Count how many lines in the data hold the word "eqref", and give that number alone.
Data section start
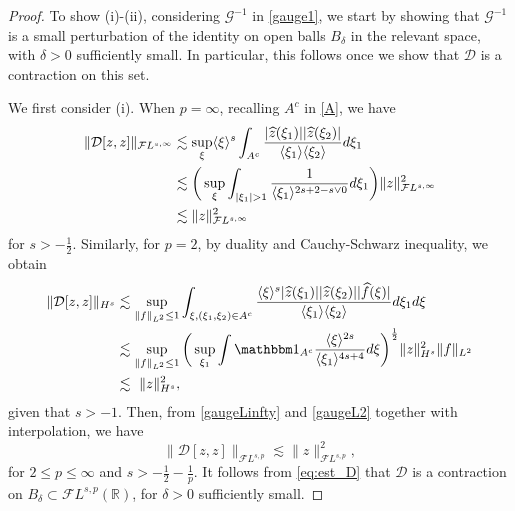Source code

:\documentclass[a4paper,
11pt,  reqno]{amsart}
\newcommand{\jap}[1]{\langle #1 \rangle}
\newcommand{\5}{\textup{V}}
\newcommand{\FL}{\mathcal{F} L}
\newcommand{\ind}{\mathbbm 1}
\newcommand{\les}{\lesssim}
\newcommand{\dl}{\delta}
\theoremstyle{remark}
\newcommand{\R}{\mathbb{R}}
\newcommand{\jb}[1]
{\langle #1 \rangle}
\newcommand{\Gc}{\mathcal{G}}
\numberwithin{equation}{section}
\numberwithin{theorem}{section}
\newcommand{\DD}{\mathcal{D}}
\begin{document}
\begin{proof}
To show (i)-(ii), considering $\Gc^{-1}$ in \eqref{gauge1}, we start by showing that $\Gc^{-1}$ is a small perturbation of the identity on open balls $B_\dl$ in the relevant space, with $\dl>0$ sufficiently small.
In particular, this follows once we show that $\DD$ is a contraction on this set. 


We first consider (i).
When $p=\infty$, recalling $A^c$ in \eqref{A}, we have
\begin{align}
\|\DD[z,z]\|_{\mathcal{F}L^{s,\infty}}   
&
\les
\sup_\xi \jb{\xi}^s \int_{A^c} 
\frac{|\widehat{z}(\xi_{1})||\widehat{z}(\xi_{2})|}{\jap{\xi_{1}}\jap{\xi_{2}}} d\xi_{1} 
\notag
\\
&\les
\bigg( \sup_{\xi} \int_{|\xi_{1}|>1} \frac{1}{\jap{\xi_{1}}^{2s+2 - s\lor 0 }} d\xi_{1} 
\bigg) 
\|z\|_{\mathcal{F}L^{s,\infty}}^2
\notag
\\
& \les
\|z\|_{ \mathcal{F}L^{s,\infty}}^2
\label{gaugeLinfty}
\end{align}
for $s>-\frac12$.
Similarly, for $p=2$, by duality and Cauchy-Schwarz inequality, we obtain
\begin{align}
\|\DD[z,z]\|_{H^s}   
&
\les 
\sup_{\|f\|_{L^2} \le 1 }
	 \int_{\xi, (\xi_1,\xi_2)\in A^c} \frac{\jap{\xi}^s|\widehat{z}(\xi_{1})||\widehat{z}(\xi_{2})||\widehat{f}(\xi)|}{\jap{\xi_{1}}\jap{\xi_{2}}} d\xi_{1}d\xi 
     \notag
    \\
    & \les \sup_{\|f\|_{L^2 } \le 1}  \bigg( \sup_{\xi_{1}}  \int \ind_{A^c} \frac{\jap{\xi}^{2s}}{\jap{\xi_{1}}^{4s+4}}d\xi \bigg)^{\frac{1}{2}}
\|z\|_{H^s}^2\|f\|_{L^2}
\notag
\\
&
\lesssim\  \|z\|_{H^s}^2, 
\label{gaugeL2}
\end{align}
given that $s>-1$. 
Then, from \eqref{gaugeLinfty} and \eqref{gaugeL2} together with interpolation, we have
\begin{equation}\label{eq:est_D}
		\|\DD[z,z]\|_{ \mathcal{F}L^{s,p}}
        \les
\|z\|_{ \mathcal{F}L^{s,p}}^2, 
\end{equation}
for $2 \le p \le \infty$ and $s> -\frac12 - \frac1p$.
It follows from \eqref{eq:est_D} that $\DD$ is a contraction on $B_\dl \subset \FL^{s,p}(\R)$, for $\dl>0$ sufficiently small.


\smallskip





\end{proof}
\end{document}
Data section end
◆ **Task answer**:
4